The Baltic Capitals: Part 3 Tallinn, Estonia

Preceding Post in this strand: Riga

We stopped at Parnu on our way to Tallinn. Parnu is Estonia’s most popular seaside resort – so popular that a quarter of the population visit it at least once each year. Parnu has a set of traffic lights, some wooden buildings, some stone buildings, some old people sitting on benches and a flashing sign pointing the way to a sex shop. The reasons for its many thousands of visitors are not vouchsafed to those who drop into and then out of the bus station.
Parnu - the view from the bus station
Tallinn bus station is less conveniently sited than those in Vilnius and Riga, but catching a tram to the centre allowed us to see parts of the city that we would not otherwise have bothered with. Estonia was always the richest of the Soviet Republics and our first impression is that nothing has changed. Tallinn, away from the tourist areas, is smarter and more kempt than the other two capitals, the people look wealthier and the buildings more cared for. The Estonian economy was considered sound enough for them to adopt the Euro in January this year, a fact so far unnoticed by the Independent whose international edition told us exactly how many obsolete Kroons we would need to buy a copy in Tallinn. Our only experience of Finland is the inside of Helsinki airport, but Tallinn looks as I would expect Finland to look, and Estonians are the Finns closest relations both ethnically and linguistically.

We leapt from the tram at what we hoped would be an appropriate place and for the second time in a week disagreed on which way to walk. After studying the map I had to admit, again for the second time in a week, that Lynne was right. Either she is developing a sense of direction in her dotage or I am losing mine – or both.

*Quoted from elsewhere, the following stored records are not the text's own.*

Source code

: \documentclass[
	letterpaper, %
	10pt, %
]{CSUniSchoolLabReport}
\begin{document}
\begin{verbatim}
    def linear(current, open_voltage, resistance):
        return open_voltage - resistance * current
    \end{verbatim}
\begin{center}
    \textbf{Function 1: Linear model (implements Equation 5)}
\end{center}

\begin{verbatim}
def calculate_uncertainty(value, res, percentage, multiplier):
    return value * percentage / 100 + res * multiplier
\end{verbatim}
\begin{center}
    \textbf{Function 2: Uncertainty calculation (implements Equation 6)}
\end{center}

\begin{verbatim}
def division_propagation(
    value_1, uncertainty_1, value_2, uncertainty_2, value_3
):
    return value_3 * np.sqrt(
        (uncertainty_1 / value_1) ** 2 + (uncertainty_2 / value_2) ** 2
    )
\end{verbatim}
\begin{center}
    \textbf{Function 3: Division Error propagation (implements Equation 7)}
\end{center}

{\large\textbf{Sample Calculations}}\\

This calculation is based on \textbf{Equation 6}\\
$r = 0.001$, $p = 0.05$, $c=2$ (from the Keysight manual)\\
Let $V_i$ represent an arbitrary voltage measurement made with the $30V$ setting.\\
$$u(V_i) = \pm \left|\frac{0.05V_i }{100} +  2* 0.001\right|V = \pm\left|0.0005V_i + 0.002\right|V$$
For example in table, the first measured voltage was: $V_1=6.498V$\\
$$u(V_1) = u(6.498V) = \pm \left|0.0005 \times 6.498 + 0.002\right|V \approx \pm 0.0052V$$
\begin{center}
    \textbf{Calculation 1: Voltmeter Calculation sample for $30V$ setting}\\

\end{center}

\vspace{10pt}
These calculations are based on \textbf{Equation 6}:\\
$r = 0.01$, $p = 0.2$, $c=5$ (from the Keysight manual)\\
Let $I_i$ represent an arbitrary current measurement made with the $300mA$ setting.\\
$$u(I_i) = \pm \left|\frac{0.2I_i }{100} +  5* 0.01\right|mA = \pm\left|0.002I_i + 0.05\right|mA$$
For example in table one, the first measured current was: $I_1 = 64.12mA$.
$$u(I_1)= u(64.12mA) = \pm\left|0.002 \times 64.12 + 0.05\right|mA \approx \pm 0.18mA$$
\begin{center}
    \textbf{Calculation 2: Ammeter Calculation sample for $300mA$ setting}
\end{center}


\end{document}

Our hotel was a short walk away and only 50m from the subway into Vabaduse Square, on the edge of the old town. The subway finishes in an expanse of concrete and a set of wide, shallow steps up to the square. The ramp up the middle had probably not been constructed with skateboarders in mind – but the builder’s intentions were of no concern to the local youth. Above, the less frequented areas of the square provide perfect space for roller hockey.

Roller hockey in Vadabuse Square, Tallinn

Over the entrance was a big screen showing the weather or, occasionally, cartoons. We were now further north than the Orkneys, but under a blue sky, the temperature bounced cheerfully into the low twenties – though a sharpness in the breeze reminded us of our northern latitude.

The Freedom Monument stands on the edge of the square. Erected in 2009, it comprises an Estonian cross on a 24m column of dimpled glass. Officially it looks like an ice-sculpture in danger of melting – symbolising how easily freedom can melt away. To my unofficial eye, it looked like a column of cheap plastic blocks. Freedom, perhaps, can be easily thrown away but not so simply recycled.
Me spoiling the view of the Freedom Monument, Vadabuse Square, Tallinn

From the monument we ascended the limestone outcrop of Toompea Hill. The hill held an Estonian stockade until the Danes arrived in 1219, built a stone castle and founded the city. The present ‘castle’ doubles as the national parliament; it is clearly a much later building and hardly designed as a stronghold. The old town, with its walls still intact – or at least heavily restored - sits at the foot of the hill.

Tallinn Castle

Despite its Scandinavian origins, Tallinn became German after the Livonian knights arrived from the south. A crusading order based in Riga, they had been slaying and/or converting pagans across the Baltic region. Like Riga, Tallinn became a mercantile city and, in 1285, a member of the Hanseatic League. The city was generally known by its German name of Reval until 1920.

The histories of Tallinn and Riga are very similar. Both thrived as Germanic ports for several centuries until, after a period of Swedish rule, they were absorbed into Russia by Peter the Great. As in all three Baltic States, two decades of post-First World War independence was followed in quick succession by soviet occupation, nazi occupation and annexation by the Soviet Union.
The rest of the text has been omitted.